As the DatasetGraphInMemory is commented as very fast quad and triple access it
seemed a logical place to extend. The shim cache would be set to expire entries
and limit the total number of tuples power repository. This is currently
deployed on a 256Gb ram device.
In the bigger picture l have a service very similar to Fuseki which allows
SPARQL requests to be made against Datasets which are either TDB or SDAI cache
backed.
What was DatasetGraphInMemory created for..? ;-)
Dick
-------- Original message --------
From: "A. Soroka" <[email protected]>
Date: 12/02/2016 6:21 pm (GMT+00:00)
To: [email protected]
Subject: Re: SPI DatasetGraph creating Triples/Quads on demand using
DatasetGraphInMemory
I wrote the DatasetGraphInMemory code, but I suspect your question may be
better answered by other folks who are more familiar with Jena's DatasetGraph
implementations, or may actually not have anything to do with DatasetGraph (see
below for why). I will try to give some background information, though.
There are several paths by which where DatasetGraphInMemory can be performing
finds, but they come down to two places in the code, QuadTable:: and
TripleTable::find and in default operation, the concrete forms:
https://github.com/apache/jena/blob/master/jena-arq/src/main/java/org/apache/jena/sparql/core/mem/PMapQuadTable.java#L100
for Quads and
https://github.com/apache/jena/blob/master/jena-arq/src/main/java/org/apache/jena/sparql/core/mem/PMapTripleTable.java#L99
for Triples. Those methods are reused by all the differently-ordered indexes
within Hex- or TriTable, each of which will answer a find by selecting an
appropriately-ordered index based on the fixed and variable slots in the find
pattern and using the concrete methods above to stream tuples back.
As to why you are seeing your methods called in some places and not in others,
DatasetGraphBaseFind features methods like findInDftGraph(),
findInSpecificNamedGraph(), findInAnyNamedGraphs() etc. and that these are the
methods that DatasetGraphInMemory is implementing. DSGInMemory does not make a
selection between those methods— that is done by DatasetGraphBaseFind. So that
is where you will find the logic that should answer your question.
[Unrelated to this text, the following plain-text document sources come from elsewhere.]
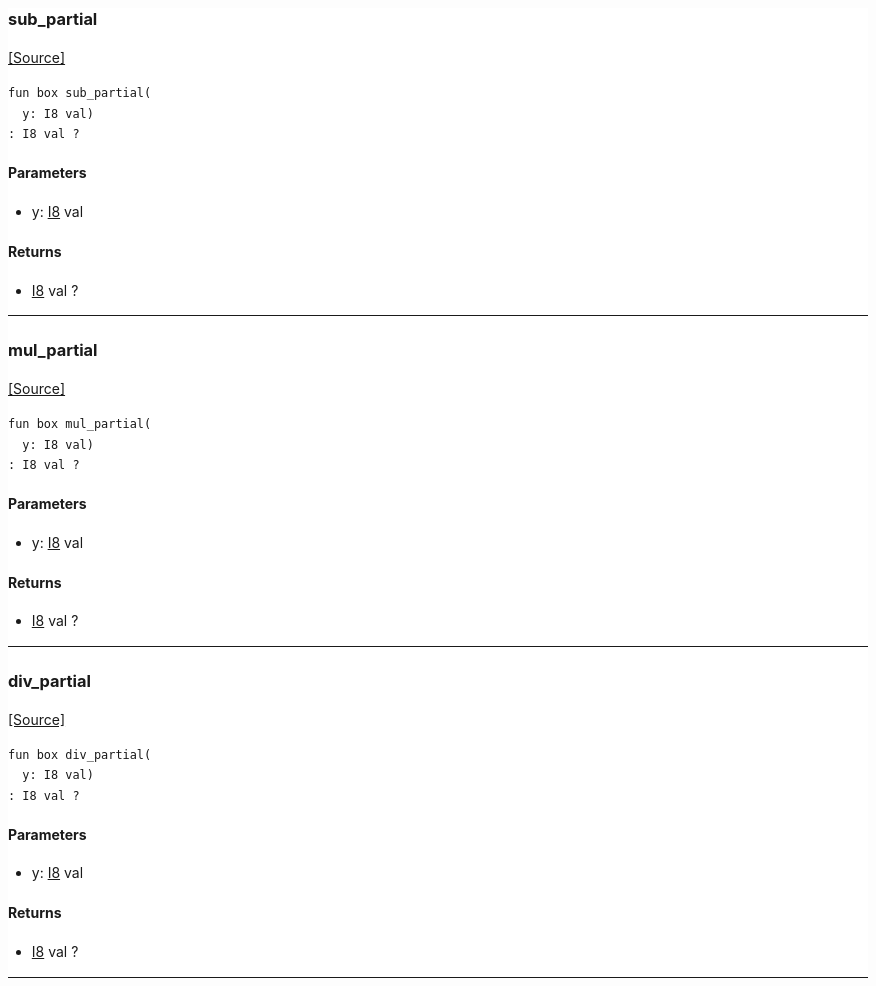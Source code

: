 ### sub_partial
<span class="source-link">[[Source]](src/builtin/signed.md#L54)</span>


```pony
fun box sub_partial(
  y: I8 val)
: I8 val ?
```
#### Parameters

*   y: [I8](builtin-I8.md) val

#### Returns

* [I8](builtin-I8.md) val ?

---

### mul_partial
<span class="source-link">[[Source]](src/builtin/signed.md#L57)</span>


```pony
fun box mul_partial(
  y: I8 val)
: I8 val ?
```
#### Parameters

*   y: [I8](builtin-I8.md) val

#### Returns

* [I8](builtin-I8.md) val ?

---

### div_partial
<span class="source-link">[[Source]](src/builtin/signed.md#L60)</span>


```pony
fun box div_partial(
  y: I8 val)
: I8 val ?
```
#### Parameters

*   y: [I8](builtin-I8.md) val

#### Returns

* [I8](builtin-I8.md) val ?

---
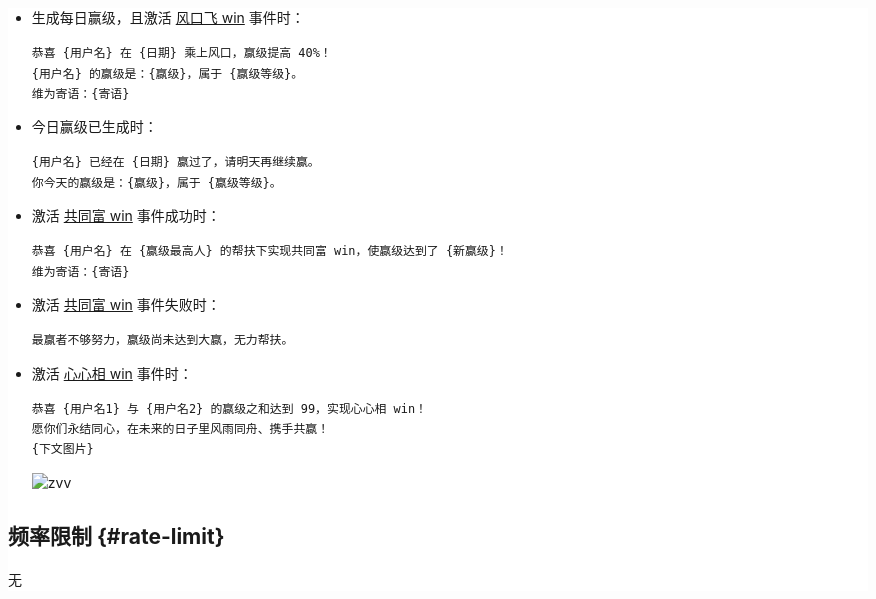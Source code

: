 * 生成每日赢级，且激活 [风口飞 win](#fly) 事件时：

    ```
  恭喜 {用户名} 在 {日期} 乘上风口，赢级提高 40%！
  {用户名} 的赢级是：{赢级}，属于 {赢级等级}。
  维为寄语：{寄语}
  ```

* 今日赢级已生成时：

    ```
  {用户名} 已经在 {日期} 赢过了，请明天再继续赢。
  你今天的赢级是：{赢级}，属于 {赢级等级}。
  ```

* 激活 [共同富 win](#prosperity) 事件成功时：

    ```
  恭喜 {用户名} 在 {赢级最高人} 的帮扶下实现共同富 win，使赢级达到了 {新赢级}！
  维为寄语：{寄语}
  ```

* 激活 [共同富 win](#prosperity) 事件失败时：

    ```
  最赢者不够努力，赢级尚未达到大赢，无力帮扶。
  ```

* 激活 [心心相 win](#couple) 事件时：

    ```
  恭喜 {用户名1} 与 {用户名2} 的赢级之和达到 99，实现心心相 win！
  愿你们永结同心，在未来的日子里风雨同舟、携手共赢！
  {下文图片}
  ```
  
   ![zvv](/zvv.jpeg)


## 频率限制 {#rate-limit}

无
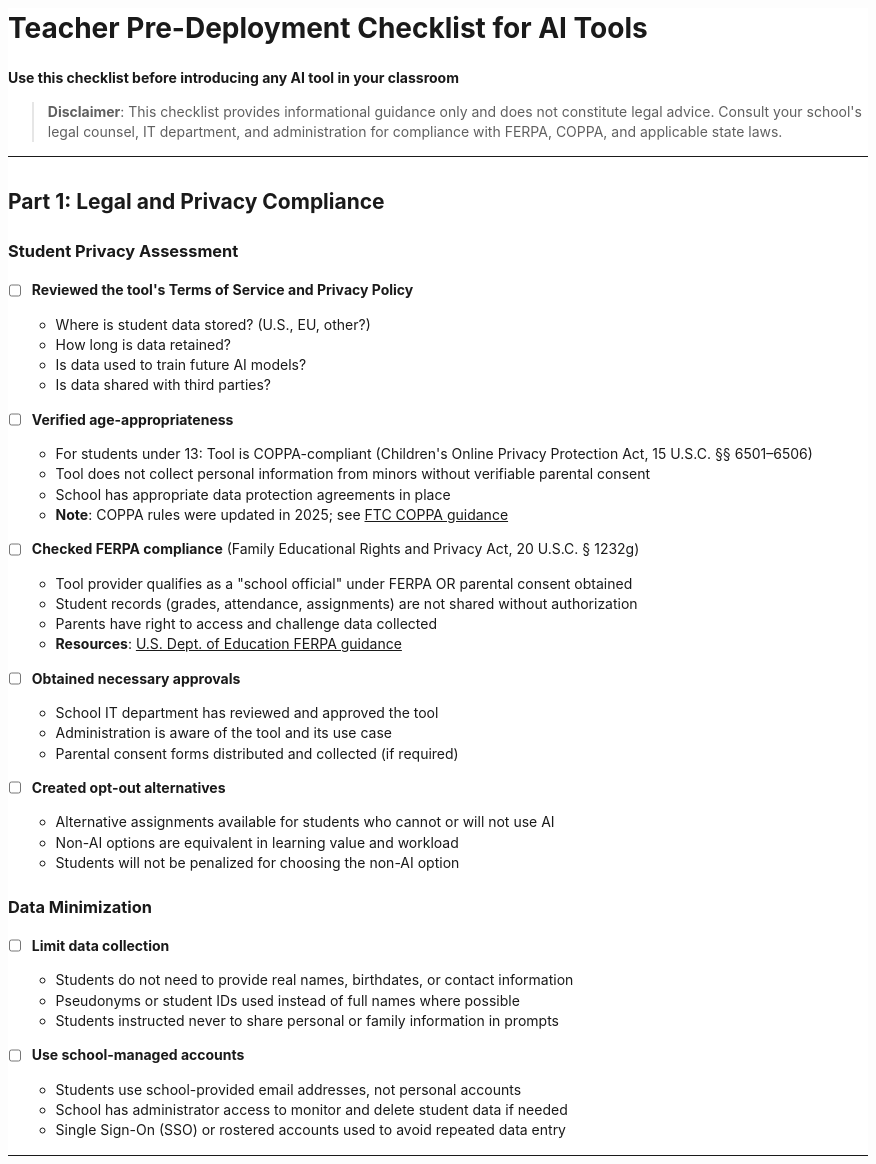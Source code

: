 # Teacher Pre-Deployment Checklist for AI Tools

**Use this checklist before introducing any AI tool in your classroom**

> **Disclaimer**: This checklist provides informational guidance only and does not constitute legal advice. Consult your school's legal counsel, IT department, and administration for compliance with FERPA, COPPA, and applicable state laws.

---

## Part 1: Legal and Privacy Compliance

### Student Privacy Assessment

- [ ] **Reviewed the tool's Terms of Service and Privacy Policy**
  - Where is student data stored? (U.S., EU, other?)
  - How long is data retained?
  - Is data used to train future AI models?
  - Is data shared with third parties?

- [ ] **Verified age-appropriateness**
  - For students under 13: Tool is COPPA-compliant (Children's Online Privacy Protection Act, 15 U.S.C. §§ 6501–6506)
  - Tool does not collect personal information from minors without verifiable parental consent
  - School has appropriate data protection agreements in place
  - **Note**: COPPA rules were updated in 2025; see [FTC COPPA guidance](https://www.ftc.gov/business-guidance/privacy-security/childrens-privacy)

- [ ] **Checked FERPA compliance** (Family Educational Rights and Privacy Act, 20 U.S.C. § 1232g)
  - Tool provider qualifies as a "school official" under FERPA OR parental consent obtained
  - Student records (grades, attendance, assignments) are not shared without authorization
  - Parents have right to access and challenge data collected
  - **Resources**: [U.S. Dept. of Education FERPA guidance](https://studentprivacy.ed.gov/)

- [ ] **Obtained necessary approvals**
  - School IT department has reviewed and approved the tool
  - Administration is aware of the tool and its use case
  - Parental consent forms distributed and collected (if required)

- [ ] **Created opt-out alternatives**
  - Alternative assignments available for students who cannot or will not use AI
  - Non-AI options are equivalent in learning value and workload
  - Students will not be penalized for choosing the non-AI option

### Data Minimization

- [ ] **Limit data collection**
  - Students do not need to provide real names, birthdates, or contact information
  - Pseudonyms or student IDs used instead of full names where possible
  - Students instructed never to share personal or family information in prompts

- [ ] **Use school-managed accounts**
  - Students use school-provided email addresses, not personal accounts
  - School has administrator access to monitor and delete student data if needed
  - Single Sign-On (SSO) or rostered accounts used to avoid repeated data entry

---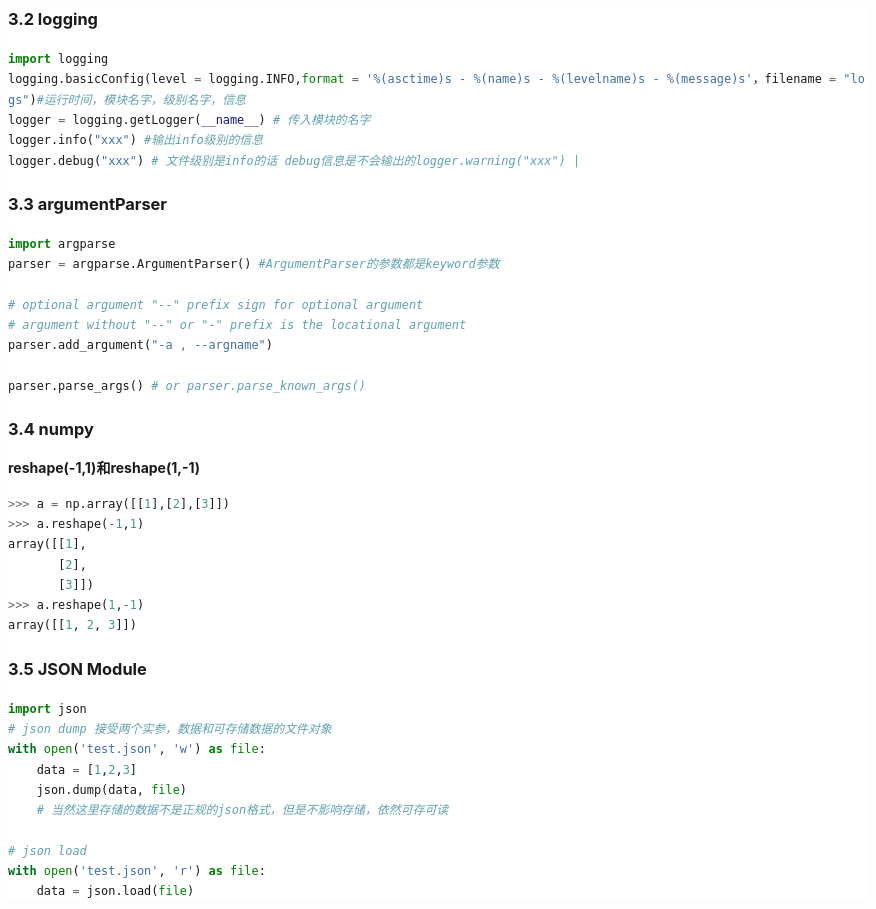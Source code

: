 ### 3.2 logging

```python
import logging 
logging.basicConfig(level = logging.INFO,format = '%(asctime)s - %(name)s - %(levelname)s - %(message)s'，filename = "logs")#运行时间，模块名字，级别名字，信息 
logger = logging.getLogger(__name__) # 传入模块的名字 
logger.info("xxx") #输出info级别的信息 
logger.debug("xxx") # 文件级别是info的话 debug信息是不会输出的logger.warning("xxx") |
```

### 3.3 argumentParser

```python
import argparse 
parser = argparse.ArgumentParser() #ArgumentParser的参数都是keyword参数

# optional argument "--" prefix sign for optional argument 
# argument without "--" or "-" prefix is the locational argument 
parser.add_argument("-a , --argname") 

parser.parse_args() # or parser.parse_known_args() 
```

### 3.4 numpy

**reshape(-1,1)和reshape(1,-1)**

```python
>>> a = np.array([[1],[2],[3]])
>>> a.reshape(-1,1)
array([[1],
       [2],
       [3]])
>>> a.reshape(1,-1)
array([[1, 2, 3]])
```

### 3.5 JSON Module

```python
import json
# json dump 接受两个实参，数据和可存储数据的文件对象
with open('test.json', 'w') as file:
    data = [1,2,3]
	json.dump(data, file)
    # 当然这里存储的数据不是正规的json格式，但是不影响存储，依然可存可读

# json load
with open('test.json', 'r') as file:
    data = json.load(file)
```
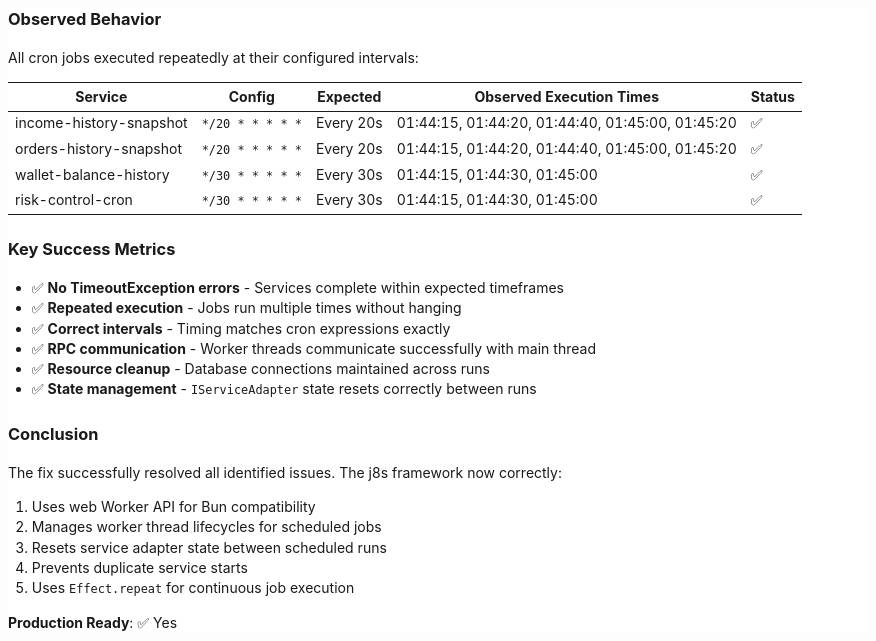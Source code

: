 ### Observed Behavior

All cron jobs executed repeatedly at their configured intervals:

| Service | Config | Expected | Observed Execution Times | Status |
|---------|--------|----------|--------------------------|--------|
| income-history-snapshot | `*/20 * * * * *` | Every 20s | 01:44:15, 01:44:20, 01:44:40, 01:45:00, 01:45:20 | ✅ |
| orders-history-snapshot | `*/20 * * * * *` | Every 20s | 01:44:15, 01:44:20, 01:44:40, 01:45:00, 01:45:20 | ✅ |
| wallet-balance-history | `*/30 * * * * *` | Every 30s | 01:44:15, 01:44:30, 01:45:00 | ✅ |
| risk-control-cron | `*/30 * * * * *` | Every 30s | 01:44:15, 01:44:30, 01:45:00 | ✅ |

### Key Success Metrics

- ✅ **No TimeoutException errors** - Services complete within expected timeframes
- ✅ **Repeated execution** - Jobs run multiple times without hanging
- ✅ **Correct intervals** - Timing matches cron expressions exactly
- ✅ **RPC communication** - Worker threads communicate successfully with main thread
- ✅ **Resource cleanup** - Database connections maintained across runs
- ✅ **State management** - `IServiceAdapter` state resets correctly between runs

### Conclusion

The fix successfully resolved all identified issues. The j8s framework now correctly:
1. Uses web Worker API for Bun compatibility
2. Manages worker thread lifecycles for scheduled jobs
3. Resets service adapter state between scheduled runs
4. Prevents duplicate service starts
5. Uses `Effect.repeat` for continuous job execution

**Production Ready**: ✅ Yes

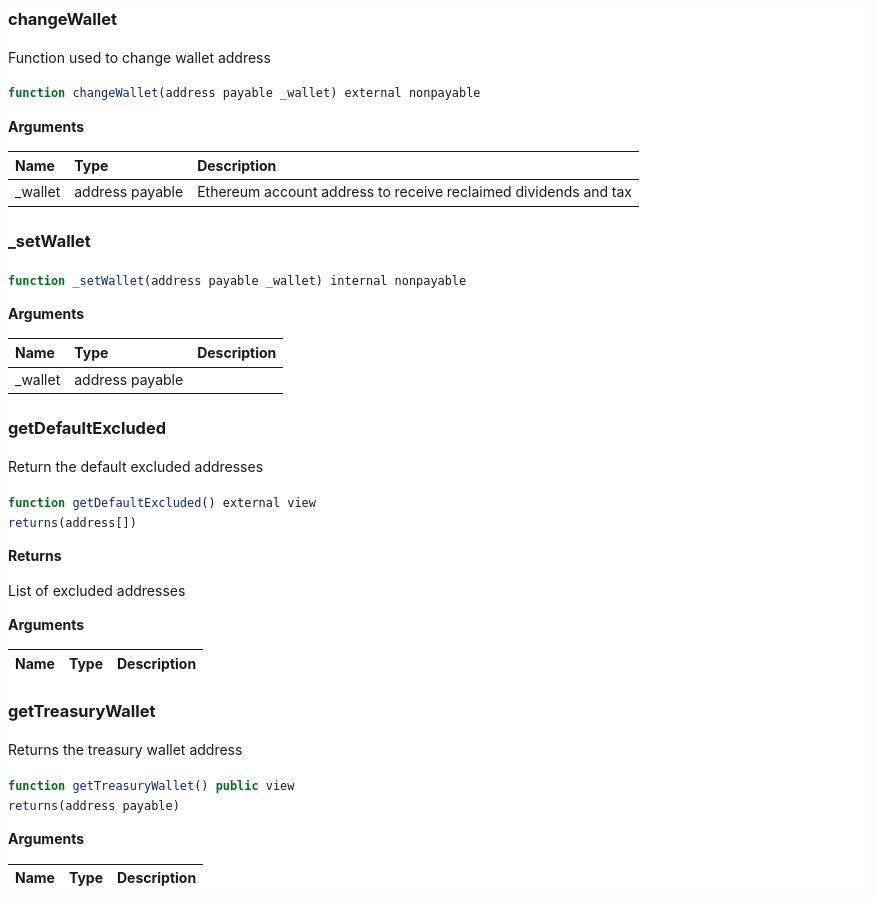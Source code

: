 
### changeWallet

Function used to change wallet address

```javascript
function changeWallet(address payable _wallet) external nonpayable
```

**Arguments**

| Name | Type | Description |
| :--- | :--- | :--- |
| \_wallet | address payable | Ethereum account address to receive reclaimed dividends and tax |

### \_setWallet

```javascript
function _setWallet(address payable _wallet) internal nonpayable
```

**Arguments**

| Name | Type | Description |
| :--- | :--- | :--- |
| \_wallet | address payable |  |

### getDefaultExcluded

Return the default excluded addresses

```javascript
function getDefaultExcluded() external view
returns(address[])
```

**Returns**

List of excluded addresses

**Arguments**

| Name | Type | Description |
| :--- | :--- | :--- |


### getTreasuryWallet

Returns the treasury wallet address

```javascript
function getTreasuryWallet() public view
returns(address payable)
```

**Arguments**

| Name | Type | Description |
| :--- | :--- | :--- |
Can you say a little more about your use case? You seem to have some efficient
representation in memory of your data (I hope it is in-memory— otherwise it is
a very bad choice to subclass DSGInMemory) and you want to create tuples on the
fly as queries are received. That is really not at all what DSGInMemory is for
(DSGInMemory is using map structures for indexing and in default mode, uses
persistent data structures to support transactionality). I am wondering whether
you might not be much better served by tapping into Jena at a different place,
perhaps implementing the Graph SPI directly. Or, if reusing DSGInMemory is the
right choice, just implementing Quad- and TripleTable and using the constructor
DatasetGraphInMemory(final QuadTable i, final TripleTable t).
---
A. Soroka
The University of Virginia Library
> On Feb 12, 2016, at 12:58 PM, Dick Murray <[email protected]> wrote:
>
> Hi.
>
> Does anyone know the "find" paths through DatasetGraphInMemory please?
>
> For example if I extend DatasetGraphInMemory and override
> DatasetGraphBaseFind.find(node, Node, Node, Node) it breakpoints on "select
> * where {?s ?p ?o}" however if I override the other
> DatasetGraphBaseFind.find(...) methods, "select * where {graph ?g {?s ?p
> ?o}}" does not trigger a breakpoint i.e. I don't know what method it's
> calling (but as I type I'm guessing it's optimised to return the HexTable
> nodes...).
>
> Would I be better off overriding HexTable and TriTable classes find methods
> when I create the DatasetGraphInMemory? Are all finds guaranteed to end in
> one of these methods?
>
> I need to know the root find methods so that I can shim them to create
> triples/quads before they perform the find.
>
> I need to create Triples/Quads on demand (because a bulk load would create
> ~100M triples but only ~1000 are ever queried) and the source binary form
> is more efficient (binary ~1GB native tree versus TDB ~50GB ~100M quads)
> than quads.
>
> Regards Dick Murray.